Your assignment: Search the entries for the word "等有机会了". Copy each line in which it is found.

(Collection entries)
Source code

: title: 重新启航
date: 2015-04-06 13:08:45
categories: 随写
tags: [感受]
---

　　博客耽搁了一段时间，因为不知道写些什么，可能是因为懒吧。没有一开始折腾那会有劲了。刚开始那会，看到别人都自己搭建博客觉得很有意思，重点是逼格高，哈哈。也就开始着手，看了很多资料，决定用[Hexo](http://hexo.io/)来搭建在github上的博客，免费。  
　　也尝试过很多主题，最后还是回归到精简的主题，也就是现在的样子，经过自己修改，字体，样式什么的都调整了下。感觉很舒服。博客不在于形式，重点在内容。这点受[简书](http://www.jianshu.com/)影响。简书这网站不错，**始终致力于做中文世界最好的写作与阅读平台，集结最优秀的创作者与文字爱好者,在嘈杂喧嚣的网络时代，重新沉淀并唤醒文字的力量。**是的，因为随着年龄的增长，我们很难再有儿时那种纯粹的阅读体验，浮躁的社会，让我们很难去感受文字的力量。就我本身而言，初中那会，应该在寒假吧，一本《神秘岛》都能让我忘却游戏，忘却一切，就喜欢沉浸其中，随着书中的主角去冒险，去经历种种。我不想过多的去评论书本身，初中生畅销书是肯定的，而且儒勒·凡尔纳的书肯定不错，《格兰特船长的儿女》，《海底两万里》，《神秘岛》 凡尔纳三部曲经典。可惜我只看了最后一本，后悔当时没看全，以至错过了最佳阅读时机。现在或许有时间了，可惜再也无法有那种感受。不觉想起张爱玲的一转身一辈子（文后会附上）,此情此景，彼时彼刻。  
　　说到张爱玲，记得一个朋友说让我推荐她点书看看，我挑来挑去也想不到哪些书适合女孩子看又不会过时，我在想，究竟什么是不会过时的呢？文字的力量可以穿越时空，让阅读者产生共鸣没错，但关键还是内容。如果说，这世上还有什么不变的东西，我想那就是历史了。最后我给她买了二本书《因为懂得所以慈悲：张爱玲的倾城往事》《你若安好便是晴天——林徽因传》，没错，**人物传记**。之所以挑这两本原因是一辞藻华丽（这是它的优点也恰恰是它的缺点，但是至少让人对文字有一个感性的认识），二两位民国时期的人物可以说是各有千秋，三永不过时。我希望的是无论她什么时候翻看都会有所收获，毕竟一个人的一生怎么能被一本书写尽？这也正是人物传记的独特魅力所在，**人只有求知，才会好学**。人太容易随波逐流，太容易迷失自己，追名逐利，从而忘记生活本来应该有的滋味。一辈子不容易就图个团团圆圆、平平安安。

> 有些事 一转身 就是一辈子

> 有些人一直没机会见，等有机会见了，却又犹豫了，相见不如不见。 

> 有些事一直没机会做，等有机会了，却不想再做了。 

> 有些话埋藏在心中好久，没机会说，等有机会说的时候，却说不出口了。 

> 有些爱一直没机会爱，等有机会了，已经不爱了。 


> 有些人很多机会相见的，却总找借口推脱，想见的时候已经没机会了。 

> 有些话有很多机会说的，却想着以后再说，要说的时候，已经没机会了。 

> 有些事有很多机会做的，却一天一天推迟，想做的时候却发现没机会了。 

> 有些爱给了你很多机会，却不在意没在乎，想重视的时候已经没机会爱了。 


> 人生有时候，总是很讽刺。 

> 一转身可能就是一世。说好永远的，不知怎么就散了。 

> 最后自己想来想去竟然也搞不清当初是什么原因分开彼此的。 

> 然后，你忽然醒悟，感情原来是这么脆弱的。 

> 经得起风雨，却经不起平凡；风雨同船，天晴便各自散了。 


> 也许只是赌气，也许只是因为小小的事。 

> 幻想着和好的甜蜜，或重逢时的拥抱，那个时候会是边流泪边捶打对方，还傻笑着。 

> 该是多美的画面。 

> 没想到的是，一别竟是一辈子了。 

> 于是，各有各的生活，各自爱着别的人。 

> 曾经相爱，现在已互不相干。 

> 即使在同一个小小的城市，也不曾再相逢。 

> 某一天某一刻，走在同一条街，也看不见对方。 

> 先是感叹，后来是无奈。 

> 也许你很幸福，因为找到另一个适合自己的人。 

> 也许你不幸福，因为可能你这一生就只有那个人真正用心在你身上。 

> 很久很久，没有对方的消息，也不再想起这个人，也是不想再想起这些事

Answer space:
> 有些事一直没机会做，等有机会了，却不想再做了。 
> 有些爱一直没机会爱，等有机会了，已经不爱了。 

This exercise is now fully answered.